Ricordando ancora Eliseo

 

 

 

 

Le utopie del cospiratore Spiga

 di Francesco Casula*

Eliseo Spiga, uno degli intellettuali più lucidi della Sardegna, il 19 Novembre ci ha lasciato. Intellettuale sanguigno, irregolare e disorganico a Partiti e camarille, renitente e utopistico, è stato militante indipendentista, organizzatore di circoli politico-culturali, (come Città e Campagna), giornalista e fondatore dì giornali periodici, (come Nazione sarda e Tempus de Sardinnia)), animatore del movimento per il Bilinguismo, ideatore della Confederazione sindacale sarda (CSS). Nel 1968, già uscito dal  PCI, comincerà ad allontanarsi dalle ideologie della sinistra, nei confronti delle quali svilupperà una polemica costante finita successivamente nel distacco totale. E’ di questo periodo la pubblicazione con lo pseudonimo di Giuliano Cabitza, del saggio “Sardegna, rivolta contro la colonizzazione”, in cui comincia ad affacciare la sua propensione per l’autogoverno comunitario, inteso non soltanto come aspirazione ideale, ma anche come prospettiva politica generale. Questo libro indica che Cabitza compie una svolta culturale definitiva, mai revocata ed anzi sempre più radicalizzata. La Sardegna, infatti, era diventata il centro del suo universo, da cui aveva cacciato la città, il partito, quello comunista e gli altri, il marxismo-leninismo, lo Stato. La Sardegna non gli appariva più un puntino sperduto nel mappamondo, ma gli si ergeva come torre d’osservazione dei problemi del mondo e come oracolo premonitore di possibili destini diversi dell’umanità. Dopo un’intensa e pluridecennale attività pubblicistica, nel 1998 consegna alla stampa un suo romanzo, “Capezzoli di pietra”, Zonza editori. Nel 2000, lo stesso editore pubblica “Manifesto della gioventù eretica e del comunitarismo”, nel quale tenta di interpretare in riferimento alla realtà sarda, i principi e i valori della cultura nuragica comunitarista.

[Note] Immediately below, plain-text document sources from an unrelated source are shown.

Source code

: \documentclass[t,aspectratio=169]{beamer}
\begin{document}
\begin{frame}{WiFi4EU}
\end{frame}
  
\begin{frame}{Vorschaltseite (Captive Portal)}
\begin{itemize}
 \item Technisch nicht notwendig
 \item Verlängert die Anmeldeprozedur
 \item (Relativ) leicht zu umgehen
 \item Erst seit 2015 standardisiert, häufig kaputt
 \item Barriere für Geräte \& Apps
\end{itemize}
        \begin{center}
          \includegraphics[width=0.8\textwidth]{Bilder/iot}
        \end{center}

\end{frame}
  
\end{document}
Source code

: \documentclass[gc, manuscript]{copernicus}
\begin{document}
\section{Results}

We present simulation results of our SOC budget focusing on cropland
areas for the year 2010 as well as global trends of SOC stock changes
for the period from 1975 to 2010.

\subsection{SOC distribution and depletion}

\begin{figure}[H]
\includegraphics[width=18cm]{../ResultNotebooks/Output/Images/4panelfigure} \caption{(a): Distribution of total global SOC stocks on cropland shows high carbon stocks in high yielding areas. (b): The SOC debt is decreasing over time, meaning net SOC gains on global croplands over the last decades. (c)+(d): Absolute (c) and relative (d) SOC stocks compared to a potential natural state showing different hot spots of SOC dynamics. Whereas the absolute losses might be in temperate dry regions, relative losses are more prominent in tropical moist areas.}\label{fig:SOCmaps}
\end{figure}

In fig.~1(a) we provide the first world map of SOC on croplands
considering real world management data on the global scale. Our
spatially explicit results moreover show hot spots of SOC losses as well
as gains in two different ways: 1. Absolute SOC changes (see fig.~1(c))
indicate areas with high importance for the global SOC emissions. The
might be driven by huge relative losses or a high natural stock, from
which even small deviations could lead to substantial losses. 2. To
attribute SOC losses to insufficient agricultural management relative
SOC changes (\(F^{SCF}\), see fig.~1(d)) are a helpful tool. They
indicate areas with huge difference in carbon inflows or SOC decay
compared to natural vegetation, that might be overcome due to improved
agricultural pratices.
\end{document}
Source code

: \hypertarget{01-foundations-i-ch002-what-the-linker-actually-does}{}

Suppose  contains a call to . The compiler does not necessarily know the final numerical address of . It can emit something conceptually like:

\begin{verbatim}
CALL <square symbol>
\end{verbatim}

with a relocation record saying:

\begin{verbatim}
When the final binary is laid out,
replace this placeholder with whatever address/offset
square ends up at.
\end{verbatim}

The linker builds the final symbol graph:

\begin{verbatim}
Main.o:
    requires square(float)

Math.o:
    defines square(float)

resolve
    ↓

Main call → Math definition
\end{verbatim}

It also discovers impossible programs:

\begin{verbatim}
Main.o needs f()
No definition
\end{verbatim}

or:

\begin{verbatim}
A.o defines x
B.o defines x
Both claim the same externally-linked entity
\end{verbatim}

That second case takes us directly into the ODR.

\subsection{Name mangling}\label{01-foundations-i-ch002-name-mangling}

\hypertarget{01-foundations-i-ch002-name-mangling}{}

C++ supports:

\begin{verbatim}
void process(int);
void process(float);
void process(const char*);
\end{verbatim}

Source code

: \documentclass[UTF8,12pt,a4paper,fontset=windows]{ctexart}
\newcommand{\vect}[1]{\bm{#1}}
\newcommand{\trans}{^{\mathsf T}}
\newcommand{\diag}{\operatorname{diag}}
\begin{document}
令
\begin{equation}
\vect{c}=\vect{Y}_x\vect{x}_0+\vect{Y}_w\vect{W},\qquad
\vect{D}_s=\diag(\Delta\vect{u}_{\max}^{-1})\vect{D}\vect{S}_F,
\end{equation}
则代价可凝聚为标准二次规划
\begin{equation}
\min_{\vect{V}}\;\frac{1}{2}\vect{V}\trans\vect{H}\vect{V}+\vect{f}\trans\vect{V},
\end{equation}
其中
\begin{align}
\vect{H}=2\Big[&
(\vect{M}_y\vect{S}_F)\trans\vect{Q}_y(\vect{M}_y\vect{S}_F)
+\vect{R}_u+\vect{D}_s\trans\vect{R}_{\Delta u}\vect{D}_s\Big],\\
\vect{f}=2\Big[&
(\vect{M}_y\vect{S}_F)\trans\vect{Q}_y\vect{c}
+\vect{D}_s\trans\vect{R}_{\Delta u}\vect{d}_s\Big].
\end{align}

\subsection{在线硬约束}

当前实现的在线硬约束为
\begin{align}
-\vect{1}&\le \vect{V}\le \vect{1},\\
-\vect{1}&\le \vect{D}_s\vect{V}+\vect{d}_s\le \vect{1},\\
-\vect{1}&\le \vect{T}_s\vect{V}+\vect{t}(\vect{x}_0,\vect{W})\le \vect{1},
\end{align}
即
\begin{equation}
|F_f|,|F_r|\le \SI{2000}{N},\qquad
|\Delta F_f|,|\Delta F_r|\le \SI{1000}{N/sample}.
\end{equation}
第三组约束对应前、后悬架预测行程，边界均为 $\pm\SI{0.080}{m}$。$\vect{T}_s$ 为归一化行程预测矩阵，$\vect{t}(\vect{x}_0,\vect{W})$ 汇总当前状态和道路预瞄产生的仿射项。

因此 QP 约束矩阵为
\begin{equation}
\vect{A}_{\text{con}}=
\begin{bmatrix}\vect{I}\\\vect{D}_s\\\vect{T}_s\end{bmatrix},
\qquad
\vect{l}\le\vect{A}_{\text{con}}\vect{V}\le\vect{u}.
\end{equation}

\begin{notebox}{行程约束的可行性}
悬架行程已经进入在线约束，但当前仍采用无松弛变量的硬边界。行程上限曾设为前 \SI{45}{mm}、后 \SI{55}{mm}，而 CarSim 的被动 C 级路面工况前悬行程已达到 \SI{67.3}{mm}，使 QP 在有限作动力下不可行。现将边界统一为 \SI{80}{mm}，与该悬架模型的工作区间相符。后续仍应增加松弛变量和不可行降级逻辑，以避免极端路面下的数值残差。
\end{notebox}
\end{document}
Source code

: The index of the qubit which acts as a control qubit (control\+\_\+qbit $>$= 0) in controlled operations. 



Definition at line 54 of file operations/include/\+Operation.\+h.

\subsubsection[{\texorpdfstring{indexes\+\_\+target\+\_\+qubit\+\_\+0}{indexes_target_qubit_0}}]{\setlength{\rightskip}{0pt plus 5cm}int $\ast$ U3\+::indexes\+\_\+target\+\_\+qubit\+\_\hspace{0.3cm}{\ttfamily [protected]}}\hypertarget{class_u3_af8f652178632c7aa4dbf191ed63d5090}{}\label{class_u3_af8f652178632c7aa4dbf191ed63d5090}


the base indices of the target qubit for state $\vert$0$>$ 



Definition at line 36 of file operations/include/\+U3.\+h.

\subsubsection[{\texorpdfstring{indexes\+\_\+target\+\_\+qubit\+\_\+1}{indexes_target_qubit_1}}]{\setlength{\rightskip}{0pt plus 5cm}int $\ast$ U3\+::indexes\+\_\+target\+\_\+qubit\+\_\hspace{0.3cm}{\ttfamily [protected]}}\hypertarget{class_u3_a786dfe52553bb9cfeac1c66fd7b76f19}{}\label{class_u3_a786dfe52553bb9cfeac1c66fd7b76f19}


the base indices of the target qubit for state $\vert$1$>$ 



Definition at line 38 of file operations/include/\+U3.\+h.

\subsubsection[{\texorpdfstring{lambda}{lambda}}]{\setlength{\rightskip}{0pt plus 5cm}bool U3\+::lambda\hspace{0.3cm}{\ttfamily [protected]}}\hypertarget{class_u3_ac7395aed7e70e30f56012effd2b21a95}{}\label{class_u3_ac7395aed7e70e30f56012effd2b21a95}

Alla fine del 2006 l’Editrice CUEC cura l’edizione dell’ultimo libro di Spiga col titolo “La sardità come utopia, note di un cospiratore”. In esso l’Autore, si ribella allo sfacelo e alla società alienata della apparente razionalità capitalistica del sistema occidentale, rifiutando le ideologie della modernità quali illuminismo, liberalismo e socialismo e auspicando la ricomposizione dell’unità del genere umano gravemente minacciato dai pericoli insiti nella “crisi dell’età moderna e dell’intera civiltà  prodotta dalla Storia”.

 

*storico

 

(Pubblicato su Il Sardegna del 24-9-09)

 

 

 

 

 

 

 

 

 

 

 

Onore e gloria a Eliseo Spiga

 

 

L’Unione sarda Domenica 22 novembre 2009

 

Sardista non allineato, animatore del movimento per il bilinguismo

Addio a Eliseo Spiga un utopista fuori dai recinti

Eliseo Spiga, uno degli intellettuali più lucidi della Sardegna, ci ha lasciati il 19 novembre. Sanguigno, irregolare e disorganico a partiti e camarille, renitente e utopistico, è stato militante etnicista, organizzatore di circoli politico-culturali, (come Città e Campagna), giornalista e fondatore dì giornali periodici, (Nazione sarda e Tempus de Sardinnia), animatore del movimento per il bilinguismo, ideatore della Confederazione sindacale sarda.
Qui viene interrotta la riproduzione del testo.